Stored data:
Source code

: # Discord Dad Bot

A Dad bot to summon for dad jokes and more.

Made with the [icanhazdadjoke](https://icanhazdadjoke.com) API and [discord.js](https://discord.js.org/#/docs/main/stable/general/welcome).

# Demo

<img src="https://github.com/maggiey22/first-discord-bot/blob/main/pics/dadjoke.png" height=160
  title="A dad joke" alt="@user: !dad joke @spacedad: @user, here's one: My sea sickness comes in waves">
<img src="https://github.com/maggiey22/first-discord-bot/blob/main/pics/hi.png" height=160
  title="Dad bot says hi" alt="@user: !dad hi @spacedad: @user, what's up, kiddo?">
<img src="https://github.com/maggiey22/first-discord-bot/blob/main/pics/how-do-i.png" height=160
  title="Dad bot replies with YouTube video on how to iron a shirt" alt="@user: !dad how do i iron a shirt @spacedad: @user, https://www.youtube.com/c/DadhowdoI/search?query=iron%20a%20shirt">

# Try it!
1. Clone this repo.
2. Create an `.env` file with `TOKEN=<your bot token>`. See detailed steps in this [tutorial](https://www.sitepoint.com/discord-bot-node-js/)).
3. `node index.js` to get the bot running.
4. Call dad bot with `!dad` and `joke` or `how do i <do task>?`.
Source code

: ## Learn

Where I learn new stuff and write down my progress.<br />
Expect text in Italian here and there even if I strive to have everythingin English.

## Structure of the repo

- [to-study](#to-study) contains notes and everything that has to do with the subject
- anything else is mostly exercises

...

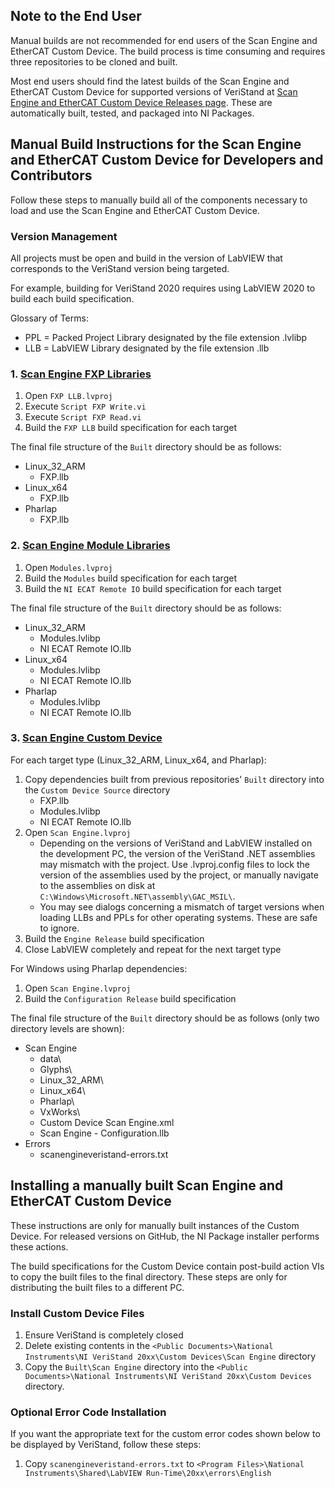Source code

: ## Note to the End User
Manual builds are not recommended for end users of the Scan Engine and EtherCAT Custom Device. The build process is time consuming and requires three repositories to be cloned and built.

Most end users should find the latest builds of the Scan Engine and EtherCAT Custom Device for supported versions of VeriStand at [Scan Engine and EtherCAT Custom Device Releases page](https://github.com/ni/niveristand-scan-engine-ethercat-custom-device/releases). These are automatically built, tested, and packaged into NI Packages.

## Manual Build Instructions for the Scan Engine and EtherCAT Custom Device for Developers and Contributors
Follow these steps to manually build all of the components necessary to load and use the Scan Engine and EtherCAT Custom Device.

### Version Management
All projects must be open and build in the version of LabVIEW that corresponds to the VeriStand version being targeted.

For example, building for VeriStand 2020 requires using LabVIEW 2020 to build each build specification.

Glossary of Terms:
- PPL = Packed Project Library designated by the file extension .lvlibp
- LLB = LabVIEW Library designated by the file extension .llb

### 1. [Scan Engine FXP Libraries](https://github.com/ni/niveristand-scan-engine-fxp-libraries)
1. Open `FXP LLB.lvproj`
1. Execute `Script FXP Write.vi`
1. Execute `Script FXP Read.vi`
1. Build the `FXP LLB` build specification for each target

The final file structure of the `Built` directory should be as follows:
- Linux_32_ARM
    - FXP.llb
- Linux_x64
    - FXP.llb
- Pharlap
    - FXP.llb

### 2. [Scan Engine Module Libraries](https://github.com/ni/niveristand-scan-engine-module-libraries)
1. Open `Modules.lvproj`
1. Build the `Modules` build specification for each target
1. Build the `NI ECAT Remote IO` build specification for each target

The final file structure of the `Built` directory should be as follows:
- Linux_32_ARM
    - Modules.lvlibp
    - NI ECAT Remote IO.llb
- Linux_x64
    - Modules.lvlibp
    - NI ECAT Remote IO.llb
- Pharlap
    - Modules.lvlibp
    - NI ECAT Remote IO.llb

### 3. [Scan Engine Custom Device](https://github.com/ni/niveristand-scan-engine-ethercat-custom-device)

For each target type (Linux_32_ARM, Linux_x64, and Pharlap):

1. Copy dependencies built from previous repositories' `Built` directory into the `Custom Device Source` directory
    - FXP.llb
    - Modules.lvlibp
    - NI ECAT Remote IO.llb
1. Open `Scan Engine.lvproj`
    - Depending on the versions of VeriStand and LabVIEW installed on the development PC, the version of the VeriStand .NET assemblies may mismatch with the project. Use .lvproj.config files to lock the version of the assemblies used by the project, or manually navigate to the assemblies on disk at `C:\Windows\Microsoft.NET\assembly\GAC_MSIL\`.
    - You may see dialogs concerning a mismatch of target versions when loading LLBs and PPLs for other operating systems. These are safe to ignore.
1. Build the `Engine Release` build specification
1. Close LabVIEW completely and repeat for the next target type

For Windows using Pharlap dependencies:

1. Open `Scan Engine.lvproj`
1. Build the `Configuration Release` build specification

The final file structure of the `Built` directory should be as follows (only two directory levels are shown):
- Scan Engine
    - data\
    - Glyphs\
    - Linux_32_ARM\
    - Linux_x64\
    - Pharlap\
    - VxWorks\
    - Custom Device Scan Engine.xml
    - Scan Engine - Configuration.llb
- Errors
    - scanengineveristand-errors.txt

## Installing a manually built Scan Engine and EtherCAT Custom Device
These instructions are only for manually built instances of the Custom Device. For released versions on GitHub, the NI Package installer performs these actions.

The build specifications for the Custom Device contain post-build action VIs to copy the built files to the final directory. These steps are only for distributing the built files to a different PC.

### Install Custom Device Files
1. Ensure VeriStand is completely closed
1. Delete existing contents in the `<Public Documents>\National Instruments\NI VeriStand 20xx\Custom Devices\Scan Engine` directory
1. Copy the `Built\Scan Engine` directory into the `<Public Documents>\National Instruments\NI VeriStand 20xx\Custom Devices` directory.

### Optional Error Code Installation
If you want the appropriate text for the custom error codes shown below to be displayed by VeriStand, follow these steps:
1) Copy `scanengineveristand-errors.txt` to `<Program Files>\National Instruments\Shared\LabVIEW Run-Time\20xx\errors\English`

== Assignment ==
Print the lines above from the one with "### Version Management" through the one with "For example, building", both included, exactly as written and nothing more.

== Solution below ==
### Version Management
All projects must be open and build in the version of LabVIEW that corresponds to the VeriStand version being targeted.

For example, building for VeriStand 2020 requires using LabVIEW 2020 to build each build specification.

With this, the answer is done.